COLUMBUS, Ohio (AP) - A runaway Christian teenager who fought nearly a year to avoid reconciling with her Muslim parents finally got her wish Thursday when a judge said a reunion was impossible a mere five days before the girl's 18th birthday.
The ruling opened the door for Rifqa Bary, an undocumented immigrant from Sri Lanka, to file for a special immigration status to allow her to stay in the U.S. where she's lived and gone to school since she was 5.
Her lawyers have said the status is crucial while Bary continues medical treatment following recent surgery for uterine cancer.
Magistrate Mary Goodrich said she has no authority to interpret immigration laws but decided the ability to apply for the status was in Bary's best interest.
"This Court cannot and will not determine whether or not Ms. Bary will remain in the United States after her eighteenth birthday, nor what is in her best interest after her eighteenth birthday," Goodrich wrote in the five-page ruling.

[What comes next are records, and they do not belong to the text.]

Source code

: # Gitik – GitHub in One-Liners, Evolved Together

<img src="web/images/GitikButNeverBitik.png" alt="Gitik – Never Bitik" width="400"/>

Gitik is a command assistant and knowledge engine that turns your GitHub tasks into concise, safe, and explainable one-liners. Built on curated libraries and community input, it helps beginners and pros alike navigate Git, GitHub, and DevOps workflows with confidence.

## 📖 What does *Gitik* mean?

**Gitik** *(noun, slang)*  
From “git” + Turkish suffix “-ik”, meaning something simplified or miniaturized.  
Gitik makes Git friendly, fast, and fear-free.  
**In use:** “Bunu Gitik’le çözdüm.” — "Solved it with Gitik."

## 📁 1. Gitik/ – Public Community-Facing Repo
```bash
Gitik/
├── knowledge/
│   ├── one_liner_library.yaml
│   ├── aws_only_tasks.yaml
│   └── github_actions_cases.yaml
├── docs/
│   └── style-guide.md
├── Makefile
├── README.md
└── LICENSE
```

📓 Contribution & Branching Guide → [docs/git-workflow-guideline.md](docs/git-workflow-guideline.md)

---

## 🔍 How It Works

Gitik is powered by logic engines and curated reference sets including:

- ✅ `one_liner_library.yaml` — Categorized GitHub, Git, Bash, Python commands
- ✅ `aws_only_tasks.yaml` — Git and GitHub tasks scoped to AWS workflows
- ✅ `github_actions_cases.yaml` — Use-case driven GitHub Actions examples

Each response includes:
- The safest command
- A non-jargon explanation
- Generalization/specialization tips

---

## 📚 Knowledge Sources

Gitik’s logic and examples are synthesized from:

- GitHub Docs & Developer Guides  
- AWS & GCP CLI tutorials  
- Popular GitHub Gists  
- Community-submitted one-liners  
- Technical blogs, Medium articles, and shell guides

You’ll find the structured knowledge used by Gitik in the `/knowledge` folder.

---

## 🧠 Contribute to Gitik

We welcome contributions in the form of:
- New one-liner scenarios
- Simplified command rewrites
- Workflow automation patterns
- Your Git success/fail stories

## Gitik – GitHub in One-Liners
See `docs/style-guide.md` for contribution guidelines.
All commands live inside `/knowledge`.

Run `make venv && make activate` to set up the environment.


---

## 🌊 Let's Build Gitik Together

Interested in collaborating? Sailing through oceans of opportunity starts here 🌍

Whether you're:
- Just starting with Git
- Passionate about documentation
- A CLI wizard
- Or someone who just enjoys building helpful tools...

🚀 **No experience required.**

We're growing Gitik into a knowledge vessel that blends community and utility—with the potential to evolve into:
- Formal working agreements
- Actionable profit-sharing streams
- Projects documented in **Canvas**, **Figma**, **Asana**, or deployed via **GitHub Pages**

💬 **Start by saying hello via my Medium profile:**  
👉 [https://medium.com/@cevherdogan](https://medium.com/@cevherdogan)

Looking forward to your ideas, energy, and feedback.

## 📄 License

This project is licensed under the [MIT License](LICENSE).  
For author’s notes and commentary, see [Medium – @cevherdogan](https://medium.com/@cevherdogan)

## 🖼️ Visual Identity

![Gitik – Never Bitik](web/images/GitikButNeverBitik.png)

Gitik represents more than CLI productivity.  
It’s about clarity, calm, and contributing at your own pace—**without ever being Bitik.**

The decision granted Bary's two basic positions: reconciliation with her parents isn't possible before she becomes an adult, and it's not in her best interest to return her to her native Sri Lanka.
The immigration status of her parents, who live in the Columbus area, is unclear, although attorneys for them and Rifqa Bary have said in court the entire family is seeking legal status here.
Bary ran away to Orlando, Fla., last year with the help of a Christian pastor she met on Facebook, saying she feared harm for her conversion to Christianity.
Her parents have denied the allegation, and police in Florida and Columbus found no evidence she was in harm.